◆ TASK ITEM ◆
Only the lines below between the one holding "first allow all permission" and the one holding "-jar abe.jar unpack", inclusive, are to be reproduced word for word; the pictures are to be left out.

◆ RECORD EXCERPTS ◆
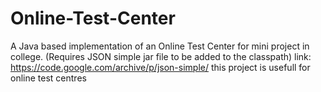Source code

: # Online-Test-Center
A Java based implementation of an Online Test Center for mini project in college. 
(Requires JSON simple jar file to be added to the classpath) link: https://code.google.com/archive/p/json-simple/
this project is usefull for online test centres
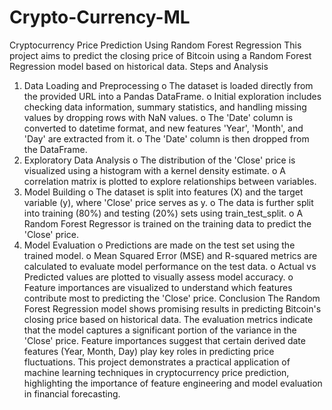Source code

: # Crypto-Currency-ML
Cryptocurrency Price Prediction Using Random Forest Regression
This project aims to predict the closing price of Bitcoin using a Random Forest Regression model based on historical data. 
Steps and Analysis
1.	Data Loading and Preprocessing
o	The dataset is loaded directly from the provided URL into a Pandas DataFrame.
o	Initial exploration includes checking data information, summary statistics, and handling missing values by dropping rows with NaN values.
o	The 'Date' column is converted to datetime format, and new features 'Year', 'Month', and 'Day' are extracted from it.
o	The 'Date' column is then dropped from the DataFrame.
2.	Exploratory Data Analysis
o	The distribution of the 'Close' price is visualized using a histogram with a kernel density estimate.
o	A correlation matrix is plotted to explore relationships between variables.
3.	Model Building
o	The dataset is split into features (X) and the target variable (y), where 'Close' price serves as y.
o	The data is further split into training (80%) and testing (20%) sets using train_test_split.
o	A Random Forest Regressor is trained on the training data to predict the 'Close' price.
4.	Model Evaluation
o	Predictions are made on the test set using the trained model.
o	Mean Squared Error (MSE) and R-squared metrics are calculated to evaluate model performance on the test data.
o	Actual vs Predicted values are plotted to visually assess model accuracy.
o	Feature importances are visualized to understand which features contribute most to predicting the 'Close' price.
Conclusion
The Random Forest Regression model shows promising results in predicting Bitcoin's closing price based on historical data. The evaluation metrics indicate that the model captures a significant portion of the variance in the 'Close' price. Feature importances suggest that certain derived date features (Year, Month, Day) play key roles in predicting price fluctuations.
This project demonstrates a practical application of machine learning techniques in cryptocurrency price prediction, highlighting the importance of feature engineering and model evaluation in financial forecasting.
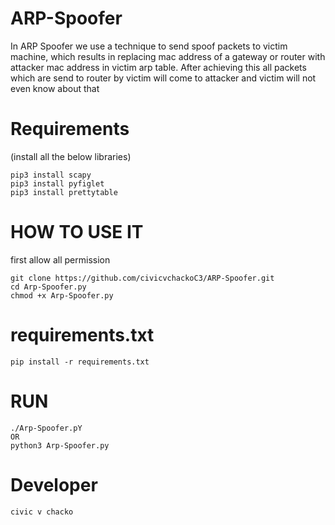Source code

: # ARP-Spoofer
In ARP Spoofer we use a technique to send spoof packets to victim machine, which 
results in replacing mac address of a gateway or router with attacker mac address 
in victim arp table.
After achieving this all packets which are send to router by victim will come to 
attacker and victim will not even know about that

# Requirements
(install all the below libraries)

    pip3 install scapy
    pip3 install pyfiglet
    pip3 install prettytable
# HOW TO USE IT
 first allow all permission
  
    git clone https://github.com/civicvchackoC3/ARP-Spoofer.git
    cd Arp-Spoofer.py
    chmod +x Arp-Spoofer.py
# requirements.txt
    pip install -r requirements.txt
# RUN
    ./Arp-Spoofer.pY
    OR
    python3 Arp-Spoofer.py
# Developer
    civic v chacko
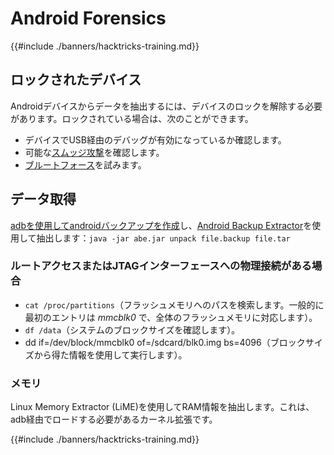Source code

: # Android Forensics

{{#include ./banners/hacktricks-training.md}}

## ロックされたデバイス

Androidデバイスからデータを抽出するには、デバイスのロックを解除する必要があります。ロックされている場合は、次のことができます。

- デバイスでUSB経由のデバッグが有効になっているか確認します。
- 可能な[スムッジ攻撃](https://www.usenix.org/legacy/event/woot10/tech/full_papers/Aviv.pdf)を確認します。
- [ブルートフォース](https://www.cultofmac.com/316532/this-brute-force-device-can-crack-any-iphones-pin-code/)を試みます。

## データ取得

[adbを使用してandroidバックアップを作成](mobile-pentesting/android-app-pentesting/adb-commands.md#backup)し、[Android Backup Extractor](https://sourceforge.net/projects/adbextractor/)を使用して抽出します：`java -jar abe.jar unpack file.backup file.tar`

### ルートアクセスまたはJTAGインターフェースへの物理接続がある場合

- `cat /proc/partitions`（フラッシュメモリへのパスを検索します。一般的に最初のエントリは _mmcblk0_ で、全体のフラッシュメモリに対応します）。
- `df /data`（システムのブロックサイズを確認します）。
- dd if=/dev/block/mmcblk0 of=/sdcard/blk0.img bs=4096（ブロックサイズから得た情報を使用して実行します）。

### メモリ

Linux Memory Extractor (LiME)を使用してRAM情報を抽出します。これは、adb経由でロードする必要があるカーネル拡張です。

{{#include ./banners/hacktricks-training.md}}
* * *
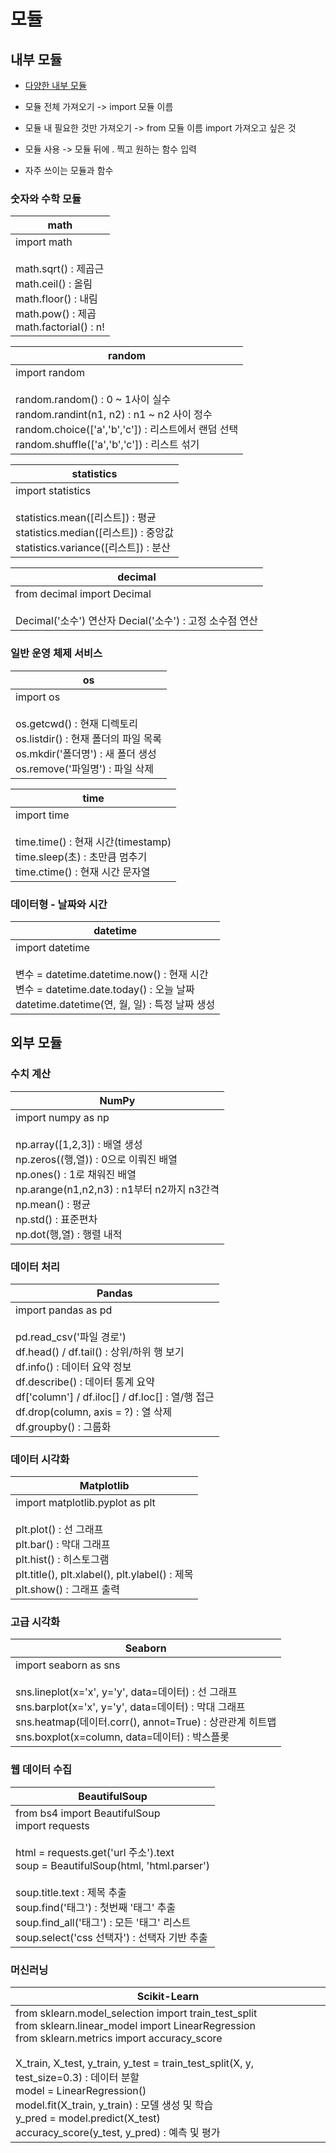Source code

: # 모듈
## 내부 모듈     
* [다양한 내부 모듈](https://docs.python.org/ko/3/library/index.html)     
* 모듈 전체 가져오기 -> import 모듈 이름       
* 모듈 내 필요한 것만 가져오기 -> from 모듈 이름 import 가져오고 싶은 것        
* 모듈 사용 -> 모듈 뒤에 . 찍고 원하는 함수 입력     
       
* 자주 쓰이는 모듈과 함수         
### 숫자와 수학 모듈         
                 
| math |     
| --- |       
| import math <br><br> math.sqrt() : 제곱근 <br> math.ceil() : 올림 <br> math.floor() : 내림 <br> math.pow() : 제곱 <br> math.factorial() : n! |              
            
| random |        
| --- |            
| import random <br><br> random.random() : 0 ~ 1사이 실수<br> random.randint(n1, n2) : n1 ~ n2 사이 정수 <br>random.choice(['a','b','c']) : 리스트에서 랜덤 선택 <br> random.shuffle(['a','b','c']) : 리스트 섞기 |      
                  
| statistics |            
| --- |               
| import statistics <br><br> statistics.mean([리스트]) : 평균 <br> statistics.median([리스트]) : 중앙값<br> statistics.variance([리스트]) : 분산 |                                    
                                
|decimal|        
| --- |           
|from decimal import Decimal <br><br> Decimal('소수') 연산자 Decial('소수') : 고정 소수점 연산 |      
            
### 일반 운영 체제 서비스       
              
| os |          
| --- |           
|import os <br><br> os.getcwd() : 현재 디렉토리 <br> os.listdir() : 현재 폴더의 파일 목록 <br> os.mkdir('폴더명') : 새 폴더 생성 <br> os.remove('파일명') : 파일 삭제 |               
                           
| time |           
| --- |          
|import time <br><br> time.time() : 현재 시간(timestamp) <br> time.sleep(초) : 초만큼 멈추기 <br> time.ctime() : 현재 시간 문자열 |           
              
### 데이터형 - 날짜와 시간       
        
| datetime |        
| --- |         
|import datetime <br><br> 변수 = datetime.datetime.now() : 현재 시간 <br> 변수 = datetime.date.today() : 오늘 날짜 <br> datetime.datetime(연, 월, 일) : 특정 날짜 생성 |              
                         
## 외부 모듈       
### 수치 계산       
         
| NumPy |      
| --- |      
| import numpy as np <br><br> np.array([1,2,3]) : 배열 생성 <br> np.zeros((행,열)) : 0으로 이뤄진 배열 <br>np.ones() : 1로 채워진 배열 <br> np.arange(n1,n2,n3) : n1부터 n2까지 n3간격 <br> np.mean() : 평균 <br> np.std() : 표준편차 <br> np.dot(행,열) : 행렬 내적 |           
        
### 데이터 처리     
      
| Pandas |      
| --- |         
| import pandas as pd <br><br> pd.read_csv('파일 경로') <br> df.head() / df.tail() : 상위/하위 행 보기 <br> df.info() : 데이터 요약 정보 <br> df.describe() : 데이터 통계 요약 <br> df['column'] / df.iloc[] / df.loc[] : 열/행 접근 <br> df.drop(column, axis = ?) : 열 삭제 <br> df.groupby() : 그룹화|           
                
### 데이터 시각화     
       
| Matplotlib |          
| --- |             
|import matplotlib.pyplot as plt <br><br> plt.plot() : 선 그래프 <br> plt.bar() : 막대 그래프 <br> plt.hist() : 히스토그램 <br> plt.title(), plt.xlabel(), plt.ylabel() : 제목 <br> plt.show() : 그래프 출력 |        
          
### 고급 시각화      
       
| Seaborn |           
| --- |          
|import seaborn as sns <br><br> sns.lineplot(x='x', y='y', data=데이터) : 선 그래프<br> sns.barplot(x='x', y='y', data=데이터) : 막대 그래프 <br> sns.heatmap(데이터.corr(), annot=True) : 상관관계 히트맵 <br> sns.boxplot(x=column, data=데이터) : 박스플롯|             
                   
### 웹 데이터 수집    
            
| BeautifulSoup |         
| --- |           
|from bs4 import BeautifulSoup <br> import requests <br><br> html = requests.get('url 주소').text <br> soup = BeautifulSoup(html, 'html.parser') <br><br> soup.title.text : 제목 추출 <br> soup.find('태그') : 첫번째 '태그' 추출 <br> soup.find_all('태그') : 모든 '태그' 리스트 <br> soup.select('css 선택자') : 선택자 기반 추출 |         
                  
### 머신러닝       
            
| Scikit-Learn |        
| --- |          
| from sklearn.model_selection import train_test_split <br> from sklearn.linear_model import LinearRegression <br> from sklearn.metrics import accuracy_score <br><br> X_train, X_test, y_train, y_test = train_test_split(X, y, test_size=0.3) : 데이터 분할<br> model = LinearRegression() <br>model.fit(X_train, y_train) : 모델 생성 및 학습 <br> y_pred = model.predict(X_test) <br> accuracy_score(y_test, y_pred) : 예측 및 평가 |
---
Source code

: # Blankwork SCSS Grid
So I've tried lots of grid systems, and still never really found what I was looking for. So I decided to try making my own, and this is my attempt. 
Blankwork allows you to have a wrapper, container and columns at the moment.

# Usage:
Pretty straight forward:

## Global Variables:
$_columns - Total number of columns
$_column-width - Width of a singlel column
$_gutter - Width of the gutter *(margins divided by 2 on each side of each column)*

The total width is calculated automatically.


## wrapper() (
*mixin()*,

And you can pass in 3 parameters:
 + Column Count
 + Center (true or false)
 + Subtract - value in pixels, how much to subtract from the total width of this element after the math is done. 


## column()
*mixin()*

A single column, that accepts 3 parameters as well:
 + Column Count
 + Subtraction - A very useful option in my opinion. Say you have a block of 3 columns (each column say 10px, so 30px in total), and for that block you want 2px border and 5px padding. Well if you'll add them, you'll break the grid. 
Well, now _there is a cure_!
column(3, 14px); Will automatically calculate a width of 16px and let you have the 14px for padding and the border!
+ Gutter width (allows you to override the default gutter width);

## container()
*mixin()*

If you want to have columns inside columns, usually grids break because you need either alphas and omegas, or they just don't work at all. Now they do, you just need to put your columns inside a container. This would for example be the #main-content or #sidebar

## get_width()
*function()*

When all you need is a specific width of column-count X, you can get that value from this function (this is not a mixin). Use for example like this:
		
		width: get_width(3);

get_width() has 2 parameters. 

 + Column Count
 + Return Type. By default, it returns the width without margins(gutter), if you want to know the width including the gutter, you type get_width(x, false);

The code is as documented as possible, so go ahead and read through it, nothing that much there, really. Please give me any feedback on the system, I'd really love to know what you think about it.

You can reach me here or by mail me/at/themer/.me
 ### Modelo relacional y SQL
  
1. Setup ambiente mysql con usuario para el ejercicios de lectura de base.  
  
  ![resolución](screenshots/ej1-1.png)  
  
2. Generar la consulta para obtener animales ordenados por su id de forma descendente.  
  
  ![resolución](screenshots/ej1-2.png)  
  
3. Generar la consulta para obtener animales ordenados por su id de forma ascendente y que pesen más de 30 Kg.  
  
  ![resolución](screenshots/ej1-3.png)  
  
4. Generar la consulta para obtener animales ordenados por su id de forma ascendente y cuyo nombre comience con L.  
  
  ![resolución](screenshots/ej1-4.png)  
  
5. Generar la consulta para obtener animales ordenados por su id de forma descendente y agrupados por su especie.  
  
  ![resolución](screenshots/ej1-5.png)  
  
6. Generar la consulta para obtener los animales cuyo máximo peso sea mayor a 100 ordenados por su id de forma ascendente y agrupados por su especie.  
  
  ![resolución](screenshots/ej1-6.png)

◆ FINISHED EXERCISE ◆
 first allow all permission
  
    git clone https://github.com/civicvchackoC3/ARP-Spoofer.git
    cd Arp-Spoofer.py
    chmod +x Arp-Spoofer.py
# requirements.txt
    pip install -r requirements.txt
# RUN
    ./Arp-Spoofer.pY
    OR
    python3 Arp-Spoofer.py
# Developer
    civic v chacko
Source code

: # Android Forensics

{{#include ./banners/hacktricks-training.md}}

## ロックされたデバイス

Androidデバイスからデータを抽出するには、デバイスのロックを解除する必要があります。ロックされている場合は、次のことができます。

- デバイスでUSB経由のデバッグが有効になっているか確認します。
- 可能な[スムッジ攻撃](https://www.usenix.org/legacy/event/woot10/tech/full_papers/Aviv.pdf)を確認します。
- [ブルートフォース](https://www.cultofmac.com/316532/this-brute-force-device-can-crack-any-iphones-pin-code/)を試みます。

## データ取得

[adbを使用してandroidバックアップを作成](mobile-pentesting/android-app-pentesting/adb-commands.md#backup)し、[Android Backup Extractor](https://sourceforge.net/projects/adbextractor/)を使用して抽出します：`java -jar abe.jar unpack file.backup file.tar`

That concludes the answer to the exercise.